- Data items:
▼
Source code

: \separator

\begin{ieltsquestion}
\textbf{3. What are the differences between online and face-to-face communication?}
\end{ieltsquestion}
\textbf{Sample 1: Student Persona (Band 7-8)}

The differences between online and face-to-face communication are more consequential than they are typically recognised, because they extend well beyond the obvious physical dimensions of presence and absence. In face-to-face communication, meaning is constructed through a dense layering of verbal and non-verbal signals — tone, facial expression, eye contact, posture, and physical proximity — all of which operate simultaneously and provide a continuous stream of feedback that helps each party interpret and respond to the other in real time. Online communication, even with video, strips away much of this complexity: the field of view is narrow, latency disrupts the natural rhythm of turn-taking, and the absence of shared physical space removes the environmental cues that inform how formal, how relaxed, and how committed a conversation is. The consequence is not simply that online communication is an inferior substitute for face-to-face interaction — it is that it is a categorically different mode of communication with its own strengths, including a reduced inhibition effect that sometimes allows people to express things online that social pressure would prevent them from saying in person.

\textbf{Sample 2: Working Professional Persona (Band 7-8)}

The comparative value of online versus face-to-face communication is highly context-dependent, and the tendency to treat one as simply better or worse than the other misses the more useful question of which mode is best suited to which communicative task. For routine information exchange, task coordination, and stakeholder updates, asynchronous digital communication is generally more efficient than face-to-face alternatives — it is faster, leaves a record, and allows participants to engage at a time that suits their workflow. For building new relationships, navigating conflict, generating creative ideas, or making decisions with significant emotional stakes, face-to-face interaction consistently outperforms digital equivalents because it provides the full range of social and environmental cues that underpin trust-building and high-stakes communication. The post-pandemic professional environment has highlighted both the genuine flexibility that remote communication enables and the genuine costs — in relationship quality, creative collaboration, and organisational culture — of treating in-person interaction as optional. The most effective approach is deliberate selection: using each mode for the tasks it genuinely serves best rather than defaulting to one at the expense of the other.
▲
- Problem to work on: In the entries above, find each line that has the word "Sample". Copy it.

- Solution to the exercise:
\textbf{Sample 1: Student Persona (Band 7-8)}
\textbf{Sample 2: Working Professional Persona (Band 7-8)}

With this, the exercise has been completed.